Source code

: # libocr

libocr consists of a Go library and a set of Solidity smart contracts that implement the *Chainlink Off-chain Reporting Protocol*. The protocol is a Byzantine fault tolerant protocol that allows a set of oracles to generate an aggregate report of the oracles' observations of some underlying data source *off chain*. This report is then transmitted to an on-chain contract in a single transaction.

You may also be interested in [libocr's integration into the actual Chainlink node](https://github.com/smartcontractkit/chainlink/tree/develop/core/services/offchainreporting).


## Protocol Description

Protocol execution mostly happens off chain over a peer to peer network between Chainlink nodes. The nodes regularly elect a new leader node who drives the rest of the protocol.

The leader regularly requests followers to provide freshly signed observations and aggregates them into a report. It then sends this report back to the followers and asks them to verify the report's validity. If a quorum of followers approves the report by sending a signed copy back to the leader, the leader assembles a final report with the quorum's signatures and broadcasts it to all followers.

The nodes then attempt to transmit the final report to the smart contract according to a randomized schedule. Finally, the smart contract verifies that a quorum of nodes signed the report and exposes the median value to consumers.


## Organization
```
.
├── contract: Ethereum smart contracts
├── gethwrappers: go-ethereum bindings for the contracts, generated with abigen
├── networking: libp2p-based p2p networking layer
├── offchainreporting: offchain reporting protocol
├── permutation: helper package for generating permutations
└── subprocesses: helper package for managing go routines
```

--- --- ---

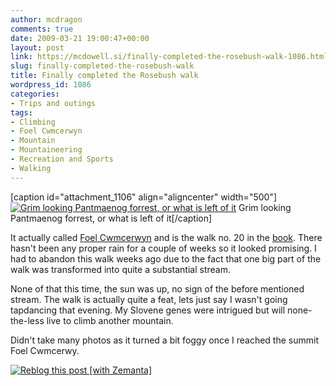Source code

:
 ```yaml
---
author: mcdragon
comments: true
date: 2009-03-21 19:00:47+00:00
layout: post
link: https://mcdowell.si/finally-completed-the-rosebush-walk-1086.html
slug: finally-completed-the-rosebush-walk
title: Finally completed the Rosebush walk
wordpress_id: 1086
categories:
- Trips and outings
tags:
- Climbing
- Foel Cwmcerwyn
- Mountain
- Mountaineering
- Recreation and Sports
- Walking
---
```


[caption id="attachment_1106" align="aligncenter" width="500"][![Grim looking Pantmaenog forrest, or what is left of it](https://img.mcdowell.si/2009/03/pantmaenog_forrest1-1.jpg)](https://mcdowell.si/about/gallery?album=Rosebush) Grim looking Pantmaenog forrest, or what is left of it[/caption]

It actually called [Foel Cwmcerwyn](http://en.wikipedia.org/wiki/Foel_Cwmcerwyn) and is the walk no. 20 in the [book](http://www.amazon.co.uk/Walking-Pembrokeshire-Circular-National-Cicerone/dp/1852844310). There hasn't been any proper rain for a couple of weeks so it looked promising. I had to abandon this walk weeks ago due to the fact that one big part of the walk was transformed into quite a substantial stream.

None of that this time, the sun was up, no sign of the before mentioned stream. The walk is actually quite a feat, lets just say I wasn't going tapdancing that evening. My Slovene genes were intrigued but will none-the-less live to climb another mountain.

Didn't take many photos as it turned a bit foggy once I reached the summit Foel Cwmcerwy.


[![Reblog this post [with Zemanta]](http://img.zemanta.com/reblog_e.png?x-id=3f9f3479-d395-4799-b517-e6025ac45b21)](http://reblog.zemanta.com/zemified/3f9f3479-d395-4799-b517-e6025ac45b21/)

--- --- ---

WORK TO COMPLETE:
Filter these records, keeping every line where the word "offchainreporting" occurs.

REPLY:
You may also be interested in [libocr's integration into the actual Chainlink node](https://github.com/smartcontractkit/chainlink/tree/develop/core/services/offchainreporting).
├── offchainreporting: offchain reporting protocol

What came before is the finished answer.